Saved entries
——————
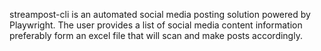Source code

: streampost-cli is an automated social media posting solution powered by Playwright. The user provides a list of social media content information preferably form an excel file that will scan and make posts accordingly.  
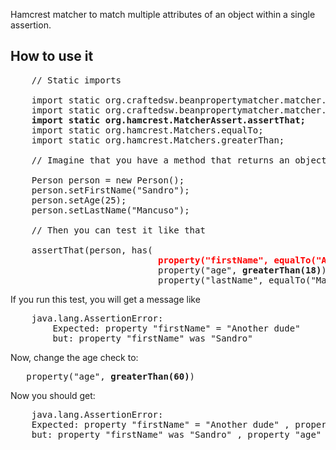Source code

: Hamcrest matcher to match multiple attributes of an object within a single assertion.

How to use it
-------------

<pre>
    // Static imports
    
    import static org.craftedsw.beanpropertymatcher.matcher.BeanMatcher.has;
    import static org.craftedsw.beanpropertymatcher.matcher.BeanPropertyMatcher.property;
    <b>import static org.hamcrest.MatcherAssert.assertThat;</b>
    import static org.hamcrest.Matchers.equalTo;
    import static org.hamcrest.Matchers.greaterThan;

    // Imagine that you have a method that returns an object Person

    Person person = new Person();
    person.setFirstName("Sandro");
    person.setAge(25);
    person.setLastName("Mancuso");
    
    // Then you can test it like that
    
    assertThat(person, has(
                            <b><font color="red">property("firstName", equalTo("Another dude")),  // Mistmatch</font></b>
                            property("age", <b>greaterThan(18)</b>),  <font color="green">// Use any matcher</font> 
                            property("lastName", equalTo("Mancuso"))));
</pre>

If you run this test, you will get a message like

<pre>
    java.lang.AssertionError: 
        Expected: property "firstName" = "Another dude" 
        but: property "firstName" was "Sandro" 
</pre>

Now, change the age check to:
<pre>
   property("age", <b>greaterThan(60)</b>) 
</pre>

Now you should get:

<pre>
    java.lang.AssertionError: 
    Expected: property "firstName" = "Another dude" , property "age" = a value greater than <60> 
    but: property "firstName" was "Sandro" , property "age" <25> was less than <60> 
</pre>


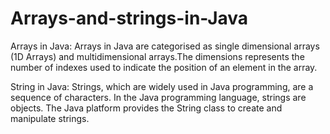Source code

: # Arrays-and-strings-in-Java

Arrays in Java: Arrays in Java are categorised as single dimensional arrays (1D Arrays) and multidimensional arrays.The dimensions represents the number of indexes used to indicate the position of an element in the array.

String in Java: Strings, which are widely used in Java programming, are a sequence of characters. In the Java programming language, strings are objects. The Java platform provides the String class to create and manipulate strings.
——————
* [REQUIRED WORK]: From the entries above, extract each line containing "dude".

* [SOLUTION TO THE EXERCISE]:
                            <b><font color="red">property("firstName", equalTo("Another dude")),  // Mistmatch</font></b>
        Expected: property "firstName" = "Another dude" 
    Expected: property "firstName" = "Another dude" , property "age" = a value greater than <60> 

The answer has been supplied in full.